Mainland China reported 1,184 new confirmed coronavirus cases and 26,411 new asymptomatic cases on April 10.
“With the government doggedly sticking to its COVID-zero policy, fears are increasing that an extended lockdown in the country, which may spread to other major industrial cities, will darken an already cloudy outlook for China’s growth,” OANDA senior market analyst Jeffrey Halley said.
Electric vehicle maker Nio Inc suspended production as China faces its worst coronavirus outbreak in two years, while battery giant Contemporary Amperex Technology (CATL) implemented a “closed-loop management” system at its main factory to keep production going.
Shares of Nio plunged 11.4% in Hong Kong, while CATL lost 7.3% in Shenzhen.
EV makers in China produced far fewer cars in total than expected in March, due to strict pandemic curbs.
Further weighing on sentiment, data showed China’s factory-gate and consumer prices rose faster than expected in March, raising questions among some analysts about how much its central bank will be able to ease monetary policy.
Also, yields on China’s 10-year government bonds fell below US Treasury yields for the first time in 12 years, dimming the attractiveness of yuan-denominated assets.

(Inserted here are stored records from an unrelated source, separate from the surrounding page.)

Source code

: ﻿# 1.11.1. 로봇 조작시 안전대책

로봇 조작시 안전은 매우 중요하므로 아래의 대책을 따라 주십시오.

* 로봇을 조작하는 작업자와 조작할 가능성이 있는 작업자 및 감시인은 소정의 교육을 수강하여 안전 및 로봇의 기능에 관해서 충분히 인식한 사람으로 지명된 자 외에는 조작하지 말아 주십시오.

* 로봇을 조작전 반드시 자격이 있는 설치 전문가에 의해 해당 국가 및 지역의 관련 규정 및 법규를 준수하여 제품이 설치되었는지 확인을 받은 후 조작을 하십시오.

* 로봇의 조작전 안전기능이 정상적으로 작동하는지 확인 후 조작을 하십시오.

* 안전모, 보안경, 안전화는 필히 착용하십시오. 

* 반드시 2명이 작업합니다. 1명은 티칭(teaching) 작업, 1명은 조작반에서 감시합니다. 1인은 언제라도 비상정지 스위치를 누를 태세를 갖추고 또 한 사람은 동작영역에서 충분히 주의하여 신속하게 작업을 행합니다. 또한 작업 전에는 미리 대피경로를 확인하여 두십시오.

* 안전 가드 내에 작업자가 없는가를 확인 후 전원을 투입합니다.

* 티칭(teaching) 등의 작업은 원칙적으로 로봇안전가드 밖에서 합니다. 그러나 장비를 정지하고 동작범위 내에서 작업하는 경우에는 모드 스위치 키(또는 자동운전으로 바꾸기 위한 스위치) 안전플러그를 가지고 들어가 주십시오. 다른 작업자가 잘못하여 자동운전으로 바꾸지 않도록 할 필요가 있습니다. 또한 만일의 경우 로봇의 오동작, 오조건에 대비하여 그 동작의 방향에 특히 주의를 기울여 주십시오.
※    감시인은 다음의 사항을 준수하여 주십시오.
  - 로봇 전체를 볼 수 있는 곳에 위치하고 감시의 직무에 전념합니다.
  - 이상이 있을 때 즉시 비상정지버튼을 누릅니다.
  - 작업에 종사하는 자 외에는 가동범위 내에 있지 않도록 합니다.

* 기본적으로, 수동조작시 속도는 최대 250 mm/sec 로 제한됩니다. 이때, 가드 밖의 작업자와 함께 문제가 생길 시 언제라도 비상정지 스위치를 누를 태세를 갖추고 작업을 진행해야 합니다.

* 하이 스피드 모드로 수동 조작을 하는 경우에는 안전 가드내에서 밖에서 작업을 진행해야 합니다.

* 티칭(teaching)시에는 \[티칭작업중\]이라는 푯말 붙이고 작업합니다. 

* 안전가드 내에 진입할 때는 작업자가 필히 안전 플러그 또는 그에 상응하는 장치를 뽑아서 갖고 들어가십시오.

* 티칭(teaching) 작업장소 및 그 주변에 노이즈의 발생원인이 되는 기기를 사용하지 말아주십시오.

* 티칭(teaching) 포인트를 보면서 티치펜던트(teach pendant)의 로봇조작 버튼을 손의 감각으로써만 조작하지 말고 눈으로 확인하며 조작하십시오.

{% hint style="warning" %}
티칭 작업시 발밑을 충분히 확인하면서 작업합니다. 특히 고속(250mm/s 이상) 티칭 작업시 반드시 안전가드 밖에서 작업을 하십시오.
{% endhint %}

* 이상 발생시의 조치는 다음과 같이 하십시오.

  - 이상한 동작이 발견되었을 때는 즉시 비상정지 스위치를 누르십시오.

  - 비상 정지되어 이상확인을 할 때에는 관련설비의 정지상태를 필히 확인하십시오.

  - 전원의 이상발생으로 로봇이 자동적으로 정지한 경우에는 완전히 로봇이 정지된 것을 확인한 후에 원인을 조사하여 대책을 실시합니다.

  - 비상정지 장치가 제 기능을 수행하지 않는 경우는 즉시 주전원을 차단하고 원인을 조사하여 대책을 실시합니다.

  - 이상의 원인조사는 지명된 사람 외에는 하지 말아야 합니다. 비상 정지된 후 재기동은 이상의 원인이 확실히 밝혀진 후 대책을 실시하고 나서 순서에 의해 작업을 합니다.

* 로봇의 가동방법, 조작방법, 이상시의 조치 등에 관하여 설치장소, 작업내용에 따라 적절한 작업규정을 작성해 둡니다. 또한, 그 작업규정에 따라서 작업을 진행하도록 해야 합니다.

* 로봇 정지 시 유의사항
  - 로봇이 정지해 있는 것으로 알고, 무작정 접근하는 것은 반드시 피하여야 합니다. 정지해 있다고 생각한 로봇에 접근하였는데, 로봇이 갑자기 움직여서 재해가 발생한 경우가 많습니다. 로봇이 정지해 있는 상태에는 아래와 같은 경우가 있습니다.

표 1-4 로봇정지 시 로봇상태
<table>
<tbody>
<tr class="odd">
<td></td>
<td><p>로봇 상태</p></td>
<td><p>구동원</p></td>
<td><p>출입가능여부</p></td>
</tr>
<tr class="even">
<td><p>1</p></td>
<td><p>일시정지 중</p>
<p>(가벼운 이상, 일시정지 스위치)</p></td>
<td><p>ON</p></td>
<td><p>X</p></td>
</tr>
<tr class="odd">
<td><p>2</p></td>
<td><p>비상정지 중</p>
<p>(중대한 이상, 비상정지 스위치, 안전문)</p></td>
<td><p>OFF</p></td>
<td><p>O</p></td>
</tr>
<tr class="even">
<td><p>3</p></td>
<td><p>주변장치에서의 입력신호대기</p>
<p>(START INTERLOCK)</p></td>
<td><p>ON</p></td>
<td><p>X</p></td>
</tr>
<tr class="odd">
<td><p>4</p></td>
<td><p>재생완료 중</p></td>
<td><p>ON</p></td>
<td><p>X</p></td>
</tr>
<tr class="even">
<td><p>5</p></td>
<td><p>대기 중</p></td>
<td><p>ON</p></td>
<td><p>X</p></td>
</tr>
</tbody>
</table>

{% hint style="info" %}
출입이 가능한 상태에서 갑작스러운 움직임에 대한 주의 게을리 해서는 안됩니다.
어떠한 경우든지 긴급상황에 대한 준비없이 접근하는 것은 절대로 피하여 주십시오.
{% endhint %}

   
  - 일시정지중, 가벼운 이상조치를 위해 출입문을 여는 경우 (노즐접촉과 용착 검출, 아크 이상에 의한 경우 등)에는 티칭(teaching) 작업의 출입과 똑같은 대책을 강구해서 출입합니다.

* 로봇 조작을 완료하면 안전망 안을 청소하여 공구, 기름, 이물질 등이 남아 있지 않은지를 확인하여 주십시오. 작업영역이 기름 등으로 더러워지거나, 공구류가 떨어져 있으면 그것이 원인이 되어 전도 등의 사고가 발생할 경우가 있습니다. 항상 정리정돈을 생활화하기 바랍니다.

Outflows through the Northbound leg of Stock Connect totalled 2.87 billion yuan ($450 million), according to Refinitiv data.
China will step up policy measures in a timely way to support the economy while studying new stimulus plans, state media on Friday quoted Premier Li Keqiang as saying.
Shares of new-energy firms slipped 5.5%, new energy vehicles plunged 6.5% and automobiles declined 4.7%.
Stocks in semiconductors and non-ferrous metals tumbled roughly 5% each, while consumer staples and real estate developers lost 1.7% and 2.6%, respectively.
Tech giants listed in Hong Kong tumbled 5.2%, with video and livestreaming platform Bilibi down 13.2%. Index heavyweights Meituan and Alibaba retreated more than 5% each, and Tencent was down 4.3%.
Hong Kong-listed shares of mainland property developers lost 4.1%. Zhenro Properties declined 12.5% as it missed interest payments on two offshore bonds and expected four more defaults in the coming months due to the lockdown in Shanghai. The consumer discretionary subindex ended down 5.3%.